WHY do perceptions vary over the outcomes of government policies and actions? In this writer’s view this is because interpretations and some of the official data may not be consistent with the people’s own experience.
Disagreements between the viewpoints of the government and the governed need to be understood in terms of the different perspectives from which each side defines an issue (eg what constitutes poverty), analyses policies and examines outcomes. And that combined results when disaggregated into smaller components more clearly reflecting people’s individual experiences may help explain the passionate manner in which differences in points of view are expressed and argued.
The poor, NGOs or groups dealing with less fortunate households believe that poverty has increased in terms of larger numbers (as opposed to percentages of the population) of the poor. This is seemingly confirmed by the growing number of beggars they encounter at traffic lights in the main cities. To them the claim of a decline in the incidence of poverty is not held out by daily experience, especially when they learn from the government that poverty now afflicts only 12.4 per cent of households.
This is compounded by their own experience of a widening gap between individual incomes and private goods and services that can be purchased from this income, e.g., clothing, education, health and housing, and goods and services like drinking water, sanitation, health etc., provided by the government.
Averages tend to be deceptive and whereas the income- and expenditure-based measurement of poverty may be failing, the distribution of this “average” may not be capturing how some members of the household, especially women and children, may be facing malnutrition as a result of the rising share of family spending on food.
Also, this poverty measure may not fully reflect the changing consumption basket, which would render people’s experience of being worse off at variance with official statistics (on inflation and the proportion of households below the poverty line), appearing to suggest a decline in the incidence of poverty and the rate of inflation.
In view of changing consumer preferences (say, resulting in a switch from cereal to other food items combined with an overall switch from food to non-food items), weaker household members being worse off and adjustments in utility tariffs absorbing a greater share of household spending, the official poverty line may well be underestimating the true cost of attaining caloric requirements. This is so especially given the accusations of commentators about deliberate government manipulation of price data for estimating inflation.

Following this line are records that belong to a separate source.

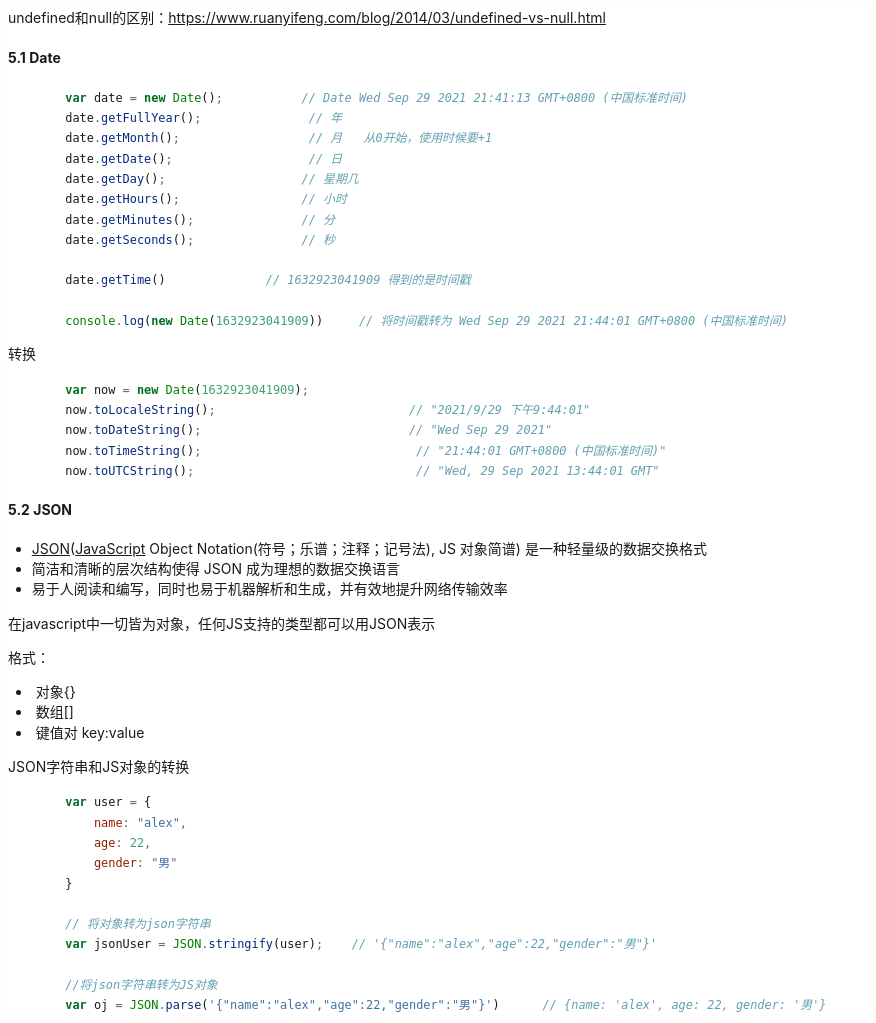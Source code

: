 undefined和null的区别：https://www.ruanyifeng.com/blog/2014/03/undefined-vs-null.html

#### 5.1 Date

```javascript
		var date = new Date();           // Date Wed Sep 29 2021 21:41:13 GMT+0800 (中国标准时间)
		date.getFullYear();               // 年
		date.getMonth();                  // 月   从0开始，使用时候要+1
		date.getDate();                   // 日
		date.getDay();                   // 星期几
		date.getHours();                 // 小时
		date.getMinutes();               // 分
		date.getSeconds();               // 秒

		date.getTime()              // 1632923041909 得到的是时间戳

		console.log(new Date(1632923041909))     // 将时间戳转为 Wed Sep 29 2021 21:44:01 GMT+0800 (中国标准时间)   
```

转换

```javascript
		var now = new Date(1632923041909);
 		now.toLocaleString();                           // "2021/9/29 下午9:44:01"
 		now.toDateString();                             // "Wed Sep 29 2021"
 		now.toTimeString();                              // "21:44:01 GMT+0800 (中国标准时间)"
 		now.toUTCString();                               // "Wed, 29 Sep 2021 13:44:01 GMT"

```

#### 5.2 JSON

- [JSON](https://baike.baidu.com/item/JSON)([JavaScript](https://baike.baidu.com/item/JavaScript) Object Notation(符号；乐谱；注释；记号法), JS 对象简谱) 是一种轻量级的数据交换格式
- 简洁和清晰的层次结构使得 JSON 成为理想的数据交换语言
- 易于人阅读和编写，同时也易于机器解析和生成，并有效地提升网络传输效率

在javascript中一切皆为对象，任何JS支持的类型都可以用JSON表示

格式：

- ​	对象{}
- ​	数组[]
- ​	键值对 key:value

JSON字符串和JS对象的转换

```javascript
		var user = {
			name: "alex",
			age: 22,
			gender: "男"
		}

		// 将对象转为json字符串
		var jsonUser = JSON.stringify(user);    // '{"name":"alex","age":22,"gender":"男"}'

		//将json字符串转为JS对象
		var oj = JSON.parse('{"name":"alex","age":22,"gender":"男"}')      // {name: 'alex', age: 22, gender: '男'}
```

But then, there has undoubtedly been some reduction in the incidence of poverty (although the extent of the decline demands more analysis), based on a poverty line determined in terms of income or expenditure required to be able to consume a minimum number of calories a month. This is also partially evidenced by the increase in the size and proportion of a more visible middle class. This increase has come from those graduating from the ranks of less privileged households and not affluent segments falling into middle-class status. In other words, it is the proportion of the poor in the population that must have declined.
However, this may have happened while households cut expenditure on education and health to meet caloric requirements, and the quantity and quality of services provided by the government worsened (reflected only partially in the lowered spending on education and health as a ratio of GDP), without this deterioration showing up in the poverty measure. Income- and expenditure-based measurements of poverty are not designed to capture the ‘quality’ aspect of services.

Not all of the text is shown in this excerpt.